A distopia fundamentalista da Michelle será aqui e agora?
22/05/2024 | 07h08

A ameaça Michelle Bolsonaro

No dia 25 de fevereiro, na avenida Paulista, Michelle Bolsonaro surpreendeu a muitos ao explicitar sem precaução alguma o projeto de poder que anima líderes religiosos oportunistas que se especializaram na manipulação da fé sincera de dezenas de milhões de brasileiros.

Vale a pena recordar a confissão de Michelle, autêntico rito de passagem na cena política brasileira contemporânea.

A transcrição do momento decisivo na fala da ex-primeira dama evoca “O conto da Aia”, de Margaret Atwood, como cenário provável da distopia fundamentalista anunciada à luz do dia — e com trilha sonora preparada pelo trio elétrico que mescla tribuna e púlpito, discurso político e louvor evangélico.

Eis a revelação:

“Por um bom tempo nós fomos negligentes, sim, ao ponto de falarmos que não poderiam misturar política e religião.
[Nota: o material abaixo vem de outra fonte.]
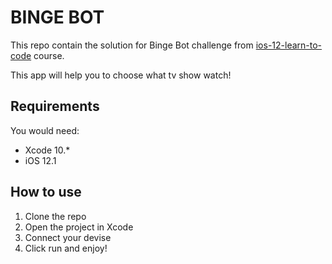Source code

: #  BINGE BOT

This repo contain the solution for Binge Bot challenge from [ios-12-learn-to-code](https://www.udemy.com/ios-12-learn-to-code)  course.

This app will help you to choose what tv show watch!

## Requirements

You would need:

* Xcode 10.*
* iOS 12.1

## How to use

1. Clone the repo
2. Open the project in Xcode
3. Connect your devise
4. Click run and enjoy!
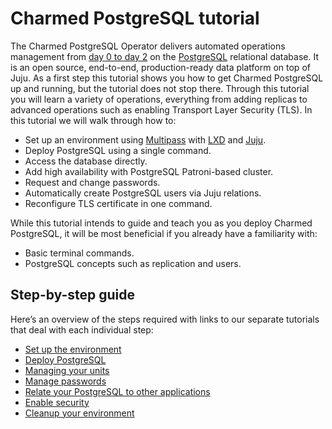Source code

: # Charmed PostgreSQL tutorial
The Charmed PostgreSQL Operator delivers automated operations management from [day 0 to day 2](https://codilime.com/blog/day-0-day-1-day-2-the-software-lifecycle-in-the-cloud-age/) on the [PostgreSQL](https://www.postgresql.org/) relational database. It is an open source, end-to-end, production-ready data platform on top of Juju. As a first step this tutorial shows you how to get Charmed PostgreSQL up and running, but the tutorial does not stop there. Through this tutorial you will learn a variety of operations, everything from adding replicas to advanced operations such as enabling Transport Layer Security (TLS). In this tutorial we will walk through how to:
- Set up an environment using [Multipass](https://multipass.run/) with [LXD](https://ubuntu.com/lxd) and [Juju](https://juju.is/).
- Deploy PostgreSQL using a single command.
- Access the database directly.
- Add high availability with PostgreSQL Patroni-based cluster.
- Request and change passwords.
- Automatically create PostgreSQL users via Juju relations.
- Reconfigure TLS certificate in one command.

While this tutorial intends to guide and teach you as you deploy Charmed PostgreSQL, it will be most beneficial if you already have a familiarity with:
- Basic terminal commands.
- PostgreSQL concepts such as replication and users.

## Step-by-step guide

Here’s an overview of the steps required with links to our separate tutorials that deal with each individual step:
* [Set up the environment](/t/charmed-postgresql-tutorial-setup-environment/9709?channel=14/stable)
* [Deploy PostgreSQL](/t/charmed-postgresql-tutorial-deploy-postgresql/9697?channel=14/stable)
* [Managing your units](/t/charmed-postgresql-tutorial-managing-units/9705?channel=14/stable)
* [Manage passwords](/t/charmed-postgresql-tutorial-manage-passwords/9703?channel=14/stable)
* [Relate your PostgreSQL to other applications](/t/charmed-postgresql-tutorial-integrations/9701?channel=14/stable)
* [Enable security](/t/charmed-postgresql-tutorial-enable-security/9699?channel=14/stable)
* [Cleanup your environment](/t/charmed-postgresql-tutorial-cleanup-environment/9695?channel=14/stable)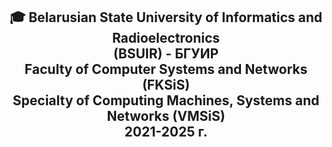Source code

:<h2 align="center"> 🎓 Belarusian State University of Informatics and Radioelectronics <br/> 
 (BSUIR) - БГУИР <br/>Faculty of Computer Systems and Networks (FKSiS)<br/>
 Specialty of Computing Machines, Systems and Networks (VMSiS) <br/>2021-2025 г.
</h2>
E o Mal tomou. O Mal ocupou o espaço. Chegou o momento agora da libertação. ‘Conhecereis a verdade e a verdade vos libertará’. Foi o versículo que ele usou em toda a campanha e eu creio que isso foi gerado no mundo espiritual. Porque eu creio num Deus vivo, um Deus todo-poderoso que é capaz de restaurar, de curar a nossa nação. Não desistam, mulheres, homens, jovens, crianças: não desistam do nosso país. Continuem orando, continuem clamando porque eu sei que nosso Deus, do alto (dos) céus, ele irá nos conceder o socorro.”

A citação é longa, porém incontornável, pois a desinibição do propósito chega a desorientar. Será que entendemos corretamente? É possível que tenhamos escutado nada menos do que a defesa do governo da nação com base nos princípios da religião professada por Michelle Bolsonaro?

Avancemos passo a passo.

(O caminho será árduo: este é o primeiro artigo de uma longa série destinada à Teologia do Domínio. Conto com a sua companhia?)
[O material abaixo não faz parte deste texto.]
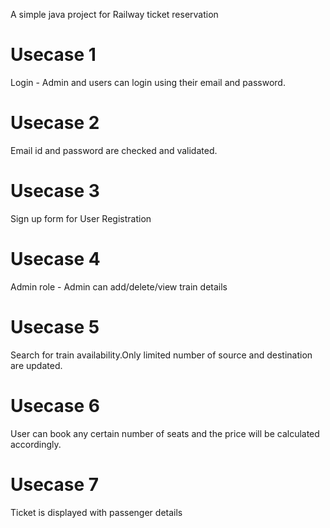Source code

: A simple java project for Railway ticket reservation
# Usecase 1
Login - Admin and users can login using their email and password. 
# Usecase 2
Email id and password are checked and validated.
# Usecase 3
Sign up form for User Registration
# Usecase 4
Admin role - Admin can add/delete/view train details
# Usecase 5
Search for train availability.Only limited number of source and destination are updated.
# Usecase 6
User can book any certain number of seats and the price will be calculated accordingly.
# Usecase 7
Ticket is displayed with passenger details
Em primeiro lugar, a fala flerta de forma brejeira com a inconstitucionalidade em estado de dicionário. O artigo 19 da Constituição Federal de 1988 é cristalino:

“Art. 19. É vedado à União, aos Estados, ao Distrito Federal e aos Municípios:

I – estabelecer cultos religiosos ou igrejas, subvencioná-los, embaraçar-lhes o funcionamento ou manter com eles ou seus representantes relações de dependência ou aliança, ressalvada, na forma da lei, a colaboração de interesse público; (…).
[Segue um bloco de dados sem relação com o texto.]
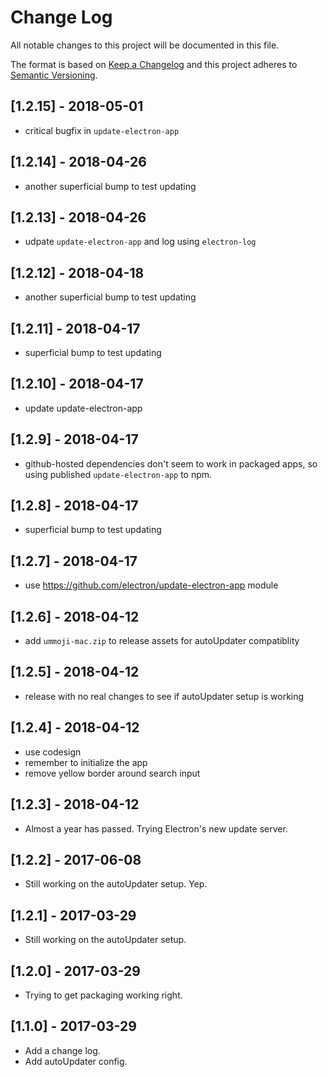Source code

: # Change Log

All notable changes to this project will be documented in this file.

The format is based on [Keep a Changelog](http://keepachangelog.com/)
and this project adheres to [Semantic Versioning](http://semver.org/).

## [1.2.15] - 2018-05-01

- critical bugfix in `update-electron-app`

## [1.2.14] - 2018-04-26

- another superficial bump to test updating

## [1.2.13] - 2018-04-26

- udpate `update-electron-app` and log using `electron-log`

## [1.2.12] - 2018-04-18

- another superficial bump to test updating

## [1.2.11] - 2018-04-17

- superficial bump to test updating

## [1.2.10] - 2018-04-17

- update update-electron-app

## [1.2.9] - 2018-04-17

- github-hosted dependencies don't seem to work in packaged apps, so using published `update-electron-app` to npm.

## [1.2.8] - 2018-04-17

- superficial bump to test updating

## [1.2.7] - 2018-04-17

- use https://github.com/electron/update-electron-app module

## [1.2.6] - 2018-04-12

- add `ummoji-mac.zip` to release assets for autoUpdater compatiblity

## [1.2.5] - 2018-04-12

- release with no real changes to see if autoUpdater setup is working

## [1.2.4] - 2018-04-12

- use codesign
- remember to initialize the app
- remove yellow border around search input

## [1.2.3] - 2018-04-12

- Almost a year has passed. Trying Electron's new update server.

## [1.2.2] - 2017-06-08

- Still working on the autoUpdater setup. Yep.

## [1.2.1] - 2017-03-29

- Still working on the autoUpdater setup.

## [1.2.0] - 2017-03-29

- Trying to get packaging working right.

## [1.1.0] - 2017-03-29

- Add a change log.
- Add autoUpdater config.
Consagra-se assim o caráter laico do Estado brasileiro. É expressamente proibido privilegiar uma religião específica em detrimento de outras expressões. Desse modo, o artigo 19 dialoga com o artigo 5. Após a confirmação do princípio fundador da ideia de República, há um parágrafo que se destaca pelo emprego cuidadoso de um plural inclusivo:

Art. 5. Todos são iguais perante a lei, sem distinção de qualquer natureza, garantindo-se aos brasileiros e aos  estrangeiros residentes no País a inviolabilidade do direito à vida, à liberdade, à igualdade, à segurança e à propriedade, nos termos seguintes:

(…)

VI – é inviolável a liberdade de consciência e de crença, sendo assegurado o livre exercício dos cultos religiosos e garantida, na forma da lei, a proteção aos locais de culto e a suas liturgias; (…)”.

Para bom entendedor, trecho de artigo basta. O Estado é laico não porque desfavoreça a crença de seus cidadãos, mas, pelo contrário, para garantir a plena expressão da fé, independentemente deste ou daquele credo, desta ou daquela religião.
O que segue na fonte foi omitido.